Benefits of this type of Surgery
Having a laparoscopic cholecystectomy means that you will have a shorter recovery time, less pain, shorter hospital stay and will be able to return to work more quickly. With the laparoscopic cholecystectomy, you will probably have to stay in the hospital only for a day or two. On the other hand, an open cholecystectomy may increase your hospital stay to approximately 5 days. Also, because the incisions are much smaller with the laparoscopic technique you will find that the pain you experience will be a lot less than if you had the traditional open cholecystectomy.

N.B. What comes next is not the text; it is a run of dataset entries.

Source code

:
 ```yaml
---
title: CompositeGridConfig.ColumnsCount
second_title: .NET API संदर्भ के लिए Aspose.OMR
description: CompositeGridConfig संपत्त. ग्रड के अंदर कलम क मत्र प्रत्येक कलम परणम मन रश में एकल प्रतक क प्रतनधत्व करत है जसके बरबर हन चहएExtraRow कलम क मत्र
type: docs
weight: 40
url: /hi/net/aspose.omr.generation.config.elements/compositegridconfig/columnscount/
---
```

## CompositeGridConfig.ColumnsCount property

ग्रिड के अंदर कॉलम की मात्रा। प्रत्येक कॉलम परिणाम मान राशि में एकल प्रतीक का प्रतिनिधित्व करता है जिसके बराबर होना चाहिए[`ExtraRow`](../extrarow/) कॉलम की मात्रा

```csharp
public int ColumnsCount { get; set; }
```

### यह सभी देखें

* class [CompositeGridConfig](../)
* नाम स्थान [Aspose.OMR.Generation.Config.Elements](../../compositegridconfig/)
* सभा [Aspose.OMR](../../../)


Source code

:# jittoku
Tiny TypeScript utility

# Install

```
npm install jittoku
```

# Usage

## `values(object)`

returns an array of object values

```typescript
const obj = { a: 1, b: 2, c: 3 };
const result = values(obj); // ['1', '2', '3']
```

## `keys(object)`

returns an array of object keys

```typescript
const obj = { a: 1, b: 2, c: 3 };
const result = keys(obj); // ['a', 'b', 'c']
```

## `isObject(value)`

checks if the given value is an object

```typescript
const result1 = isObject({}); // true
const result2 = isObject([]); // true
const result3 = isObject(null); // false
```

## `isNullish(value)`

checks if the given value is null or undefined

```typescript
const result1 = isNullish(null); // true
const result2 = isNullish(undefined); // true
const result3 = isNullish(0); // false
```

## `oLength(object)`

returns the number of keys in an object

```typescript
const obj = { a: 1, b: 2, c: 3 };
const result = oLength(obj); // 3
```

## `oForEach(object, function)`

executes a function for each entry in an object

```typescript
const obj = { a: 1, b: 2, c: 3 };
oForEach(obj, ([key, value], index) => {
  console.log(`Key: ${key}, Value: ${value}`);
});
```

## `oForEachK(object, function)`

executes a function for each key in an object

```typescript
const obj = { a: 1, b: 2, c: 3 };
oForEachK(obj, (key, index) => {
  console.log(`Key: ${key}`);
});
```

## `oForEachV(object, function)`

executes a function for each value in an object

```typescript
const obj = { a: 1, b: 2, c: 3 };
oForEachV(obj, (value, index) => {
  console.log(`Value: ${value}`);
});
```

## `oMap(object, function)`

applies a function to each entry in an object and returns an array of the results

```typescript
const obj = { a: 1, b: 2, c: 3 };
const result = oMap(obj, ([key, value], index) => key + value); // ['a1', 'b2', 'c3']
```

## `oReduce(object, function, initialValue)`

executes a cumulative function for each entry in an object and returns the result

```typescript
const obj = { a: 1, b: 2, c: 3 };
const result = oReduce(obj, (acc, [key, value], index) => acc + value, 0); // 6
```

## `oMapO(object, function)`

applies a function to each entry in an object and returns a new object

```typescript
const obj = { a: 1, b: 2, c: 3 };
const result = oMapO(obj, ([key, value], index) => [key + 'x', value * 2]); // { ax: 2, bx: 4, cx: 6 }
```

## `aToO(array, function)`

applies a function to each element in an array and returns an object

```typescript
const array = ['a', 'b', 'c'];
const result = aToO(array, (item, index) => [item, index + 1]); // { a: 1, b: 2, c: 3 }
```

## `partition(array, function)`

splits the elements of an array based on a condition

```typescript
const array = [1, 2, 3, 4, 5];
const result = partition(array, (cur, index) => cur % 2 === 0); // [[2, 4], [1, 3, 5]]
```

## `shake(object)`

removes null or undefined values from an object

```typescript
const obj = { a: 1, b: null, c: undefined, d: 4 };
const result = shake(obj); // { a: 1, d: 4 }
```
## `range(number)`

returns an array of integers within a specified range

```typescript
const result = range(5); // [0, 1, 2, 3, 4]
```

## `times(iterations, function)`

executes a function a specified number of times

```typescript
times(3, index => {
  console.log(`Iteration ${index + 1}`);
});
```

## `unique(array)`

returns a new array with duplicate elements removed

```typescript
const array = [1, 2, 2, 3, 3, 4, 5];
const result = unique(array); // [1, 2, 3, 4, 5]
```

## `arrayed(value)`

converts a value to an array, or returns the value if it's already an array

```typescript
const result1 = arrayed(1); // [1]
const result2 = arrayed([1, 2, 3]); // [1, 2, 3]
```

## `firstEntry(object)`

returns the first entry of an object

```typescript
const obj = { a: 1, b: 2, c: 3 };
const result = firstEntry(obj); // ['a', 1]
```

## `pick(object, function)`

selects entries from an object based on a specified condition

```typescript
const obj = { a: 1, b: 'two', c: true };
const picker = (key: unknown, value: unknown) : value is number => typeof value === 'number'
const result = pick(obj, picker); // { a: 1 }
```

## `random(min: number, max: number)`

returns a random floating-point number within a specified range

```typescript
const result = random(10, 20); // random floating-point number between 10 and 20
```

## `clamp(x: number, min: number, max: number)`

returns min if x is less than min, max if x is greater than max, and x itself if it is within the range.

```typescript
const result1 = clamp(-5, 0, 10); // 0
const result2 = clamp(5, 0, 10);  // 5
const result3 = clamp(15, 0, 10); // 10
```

What to expect before the surgery
Usually the doctor will get a set of routine blood investigations and other specific blood tests known the as the liver function test. They will be accompanied by an Ultrasound of the abdomen if it has not been previously done. Based on the evaluation and interpretation of the above results the doctor will decide whether you have any other complications related to the gall stones as stated above. Once the surgery is confirmed, You are required to be fasting for 6-8 hrs prior to the surgery. Any medication for the blood pressure or diabetes has to be taken as per the instructions of the doctor on the day of the surgery. You will be admitted in the hospital and prepared for the surgery (removal of hair in the area where the surgery is to be performed). Later you will get an injection (prophylactic antibiotic) about half an hour before being wheeled in the operation theatre.
Risks and Complications
Serious complications arising from laparoscopic cholecystectomy are uncommon. All types of surgery are associated with a certain degree of risk and it is important that these risks are explained fully to the patient in order for an informed decision to be made. The risks are related both to anesthesia andthe surgery itself.
- There is small risk of injury to the bile duct
- Injury to internal organs
- Injury to major blood vessels
- There is a small risk of bleeding, infection and hernia formation
- In the event of a stone(s) being found in the bile duct there is a slight chance that further procedures (such as ERCP) will be requireded
- There is a 1% to 3% risk that keyhole surgery may need to be converted to an open gallbladder operation. The chances of this are higher in complex cases and patients who have had previous abdominal surgery.
After the Surgery
You will normally be able to resume normal daily activities after one week. It is important that you follow your doctor’s instructions. You may experience mild to moderate pain and it is important that you take your pain medication as prescribed. Nausea and vomiting are not uncommon after this type of surgery and your doctor can prescribe medication to help relieve these symptoms. If these symptoms persist then you should inform your doctor. About 20% of people will have transient diarrhea after having their gallbladder removed. Eating plenty of high fiber foods can help absorb excess water and make bowel movements more bulky. Occasionally a short course of medications may be required.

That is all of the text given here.